When I went shopping last week, I bought some new "gourmet tomatoes." They came in a plastic "bin" with a flip top lid and holes for air flow. (As an aside, I've been thinking, although they are recyclable, that these would make greater starter pots for seeds.)

Anyway, there were 5 kinds of tomatoes: yellow cherry (go figure) tomatoes, orange cocktail tomatoes, red grape tomatoes, mini plum tomatoes (some were shaped almost like a teeny tiny butternut squash), and the deepest red, almost purple-black "exotic" tomatoes I've ever seen. I think it was the exotic tomato that had most striking tomato taste exploding in the mouth that I've had in a long time, but it may have been the plum. Campari tomatoes on the vine have a great flavor, but that little exotic tomato was divine! I ate them simply with fresh ground sea salt and mixed peppers.

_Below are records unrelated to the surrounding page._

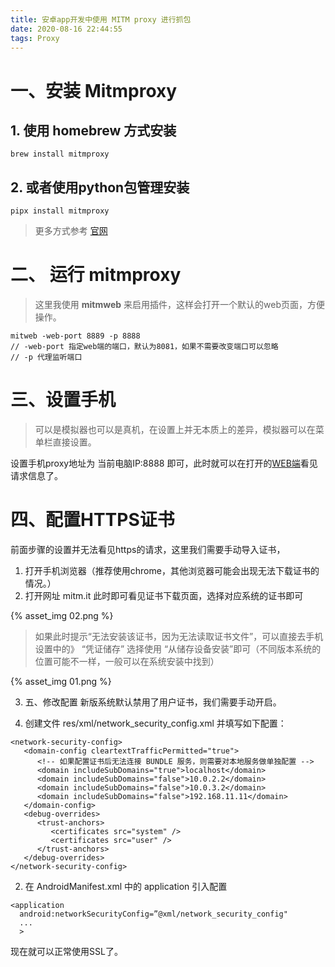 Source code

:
 ```yaml
---
title: 安卓app开发中使用 MITM proxy 进行抓包
date: 2020-08-16 22:44:55
tags: Proxy
---
```


# 一、安装 Mitmproxy

## 1. 使用 homebrew 方式安装
```
brew install mitmproxy
```

## 2. 或者使用python包管理安装
```
pipx install mitmproxy
```

> 更多方式参考 [官网](https://mitmproxy.org/)

# 二、 运行 mitmproxy
> 这里我使用 **mitmweb** 来启用插件，这样会打开一个默认的web页面，方便操作。
```
mitweb -web-port 8889 -p 8888
// -web-port 指定web端的端口，默认为8081，如果不需要改变端口可以忽略
// -p 代理监听端口
```

# 三、设置手机
> 可以是模拟器也可以是真机，在设置上并无本质上的差异，模拟器可以在菜单栏直接设置。

设置手机proxy地址为 当前电脑IP:8888 即可，此时就可以在打开的[WEB端](http://localhost:8889)看见请求信息了。

# 四、配置HTTPS证书
前面步骤的设置并无法看见https的请求，这里我们需要手动导入证书，
1. 打开手机浏览器（推荐使用chrome，其他浏览器可能会出现无法下载证书的情况。）
2. 打开网址 mitm.it 此时即可看见证书下载页面，选择对应系统的证书即可

{% asset_img 02.png %}

> 如果此时提示“无法安装该证书，因为无法读取证书文件”，可以直接去手机设置中的》
> “凭证储存” 选择使用 “从储存设备安装”即可（不同版本系统的位置可能不一样，一般可以在系统安装中找到）

{% asset_img 01.png %}

3. 五、修改配置
新版系统默认禁用了用户证书，我们需要手动开启。

1. 创建文件 res/xml/network_security_config.xml 并填写如下配置：
```
<network-security-config>
   <domain-config cleartextTrafficPermitted="true">
      <!-- 如果配置证书后无法连接 BUNDLE 服务，则需要对本地服务做单独配置 -->
      <domain includeSubDomains="true">localhost</domain>
      <domain includeSubDomains="false">10.0.2.2</domain>
      <domain includeSubDomains="false">10.0.3.2</domain>
      <domain includeSubDomains="false">192.168.11.11</domain>
   </domain-config>
   <debug-overrides>
      <trust-anchors>
         <certificates src="system" />
         <certificates src="user" />
      </trust-anchors>
   </debug-overrides>
</network-security-config>
```
2. 在 AndroidManifest.xml 中的 application 引入配置
```
<application
  android:networkSecurityConfig=”@xml/network_security_config"
  ...
  >
```
现在就可以正常使用SSL了。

I remember back in the early days of our book when our editor brought my husband and me to Philadelphia for a meeting. She was supposed to take us to dinner at this Black Cat Cafe near the university; she became ill but told us to go anyway and she would pay. There I had my first baby wild greens salad. The greens were so tiny, they still had the roots attached as did the baby carrots. This is nearly 15 years ago when my acquaintance with foods was very narrow and my palate unsophisticated. This salad, though, was a marvel to me. I could not get enough of examining each little green and veggie, and I was delighted at the taste sensation. It must have taken me half an hour to eat that salad as my husband and I laughed and remarked on the shapes, colors, and taste of each little green the whole time. Although I credit moving to California for teaching me to appreciate the nutrition and variety of salads, this was my first experience with a salad that was not based on iceberg lettuce (the bottom feeder of lettuces). I may have had a Cesar or two prior to this, but not sure about that now. I don't remember anything else we ate that night. I'm sure it was delicious and above the bar, but I only remember the salad.

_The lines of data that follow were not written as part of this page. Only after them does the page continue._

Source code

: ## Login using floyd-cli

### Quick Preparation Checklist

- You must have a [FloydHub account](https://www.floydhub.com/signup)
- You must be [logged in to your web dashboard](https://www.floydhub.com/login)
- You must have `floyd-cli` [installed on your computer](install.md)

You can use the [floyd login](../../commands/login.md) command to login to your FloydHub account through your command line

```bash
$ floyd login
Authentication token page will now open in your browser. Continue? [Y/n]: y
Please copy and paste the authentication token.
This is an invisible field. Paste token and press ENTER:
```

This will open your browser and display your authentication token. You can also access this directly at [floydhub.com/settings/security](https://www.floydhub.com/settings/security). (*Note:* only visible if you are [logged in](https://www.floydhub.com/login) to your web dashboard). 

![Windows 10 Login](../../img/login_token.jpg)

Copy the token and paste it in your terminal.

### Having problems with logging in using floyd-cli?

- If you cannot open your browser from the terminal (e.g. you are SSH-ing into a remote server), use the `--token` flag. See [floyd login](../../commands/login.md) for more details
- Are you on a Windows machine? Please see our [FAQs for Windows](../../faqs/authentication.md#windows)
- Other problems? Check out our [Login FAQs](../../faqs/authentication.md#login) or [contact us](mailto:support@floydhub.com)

What does that have to do with the tomatoes. Well, they were kind of like that, too. I, who used to eat only what I'd been raised on and in the manner in which my mother cooked, have come a long way, baby, in my appreciation for foods and the myriad ways they can be prepared.

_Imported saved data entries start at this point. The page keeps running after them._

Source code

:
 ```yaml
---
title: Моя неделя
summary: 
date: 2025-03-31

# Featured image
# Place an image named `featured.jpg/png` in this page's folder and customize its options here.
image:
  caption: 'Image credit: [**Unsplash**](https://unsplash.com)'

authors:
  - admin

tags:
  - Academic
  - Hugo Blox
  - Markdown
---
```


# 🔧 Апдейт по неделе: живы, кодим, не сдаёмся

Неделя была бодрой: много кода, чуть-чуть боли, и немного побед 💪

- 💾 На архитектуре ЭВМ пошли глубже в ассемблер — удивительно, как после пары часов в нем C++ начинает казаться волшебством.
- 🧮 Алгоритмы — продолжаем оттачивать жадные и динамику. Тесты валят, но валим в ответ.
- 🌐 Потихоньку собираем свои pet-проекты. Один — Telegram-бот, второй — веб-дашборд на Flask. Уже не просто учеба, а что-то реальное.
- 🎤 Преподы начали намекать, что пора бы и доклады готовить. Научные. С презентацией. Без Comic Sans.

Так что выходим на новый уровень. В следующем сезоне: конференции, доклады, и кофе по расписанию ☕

I think I understand why many food critics and chefs are fat. They LOVE food. I don't think they're over-eating for psychological reasons. I think they just relish the colors, flavors, and textures of the vast array of foods and spices we have available to us today through modern technology and transportation. I'm with them in that (although admittedly some of my eating is still psychological).